[Exercise goal] Taking the line that contains "parallel sampling of many individuals" as the first and the final line of the records as the last, write out every line between them exactly, ends included, and nothing else.
##### Task material #####
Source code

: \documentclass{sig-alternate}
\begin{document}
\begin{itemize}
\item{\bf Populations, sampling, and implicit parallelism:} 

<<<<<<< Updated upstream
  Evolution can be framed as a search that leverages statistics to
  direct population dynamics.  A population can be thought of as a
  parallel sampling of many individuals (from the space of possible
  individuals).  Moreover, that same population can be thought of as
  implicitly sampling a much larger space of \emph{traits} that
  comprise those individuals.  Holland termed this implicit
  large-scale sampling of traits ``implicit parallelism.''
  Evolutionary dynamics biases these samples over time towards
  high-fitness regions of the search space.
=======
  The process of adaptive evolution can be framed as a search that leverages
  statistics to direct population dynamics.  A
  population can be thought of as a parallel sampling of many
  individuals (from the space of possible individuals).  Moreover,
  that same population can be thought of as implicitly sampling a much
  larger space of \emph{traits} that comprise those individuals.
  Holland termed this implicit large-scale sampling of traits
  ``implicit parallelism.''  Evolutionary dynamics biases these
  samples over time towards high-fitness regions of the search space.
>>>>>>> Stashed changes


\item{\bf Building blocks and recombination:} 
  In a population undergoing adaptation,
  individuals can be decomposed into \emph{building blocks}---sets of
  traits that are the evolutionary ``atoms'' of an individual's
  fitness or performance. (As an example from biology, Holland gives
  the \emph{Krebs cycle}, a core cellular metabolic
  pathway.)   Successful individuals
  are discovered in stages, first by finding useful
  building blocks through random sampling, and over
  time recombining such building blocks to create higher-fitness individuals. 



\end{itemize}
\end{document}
#####
[Output of the task]
  parallel sampling of many individuals (from the space of possible
  individuals).  Moreover, that same population can be thought of as
  implicitly sampling a much larger space of \emph{traits} that
  comprise those individuals.  Holland termed this implicit
  large-scale sampling of traits ``implicit parallelism.''
  Evolutionary dynamics biases these samples over time towards
  high-fitness regions of the search space.
=======
  The process of adaptive evolution can be framed as a search that leverages
  statistics to direct population dynamics.  A
  population can be thought of as a parallel sampling of many
  individuals (from the space of possible individuals).  Moreover,
  that same population can be thought of as implicitly sampling a much
  larger space of \emph{traits} that comprise those individuals.
  Holland termed this implicit large-scale sampling of traits
  ``implicit parallelism.''  Evolutionary dynamics biases these
  samples over time towards high-fitness regions of the search space.
>>>>>>> Stashed changes


\item{\bf Building blocks and recombination:} 
  In a population undergoing adaptation,
  individuals can be decomposed into \emph{building blocks}---sets of
  traits that are the evolutionary ``atoms'' of an individual's
  fitness or performance. (As an example from biology, Holland gives
  the \emph{Krebs cycle}, a core cellular metabolic
  pathway.)   Successful individuals
  are discovered in stages, first by finding useful
  building blocks through random sampling, and over
  time recombining such building blocks to create higher-fitness individuals. 



\end{itemize}
\end{document}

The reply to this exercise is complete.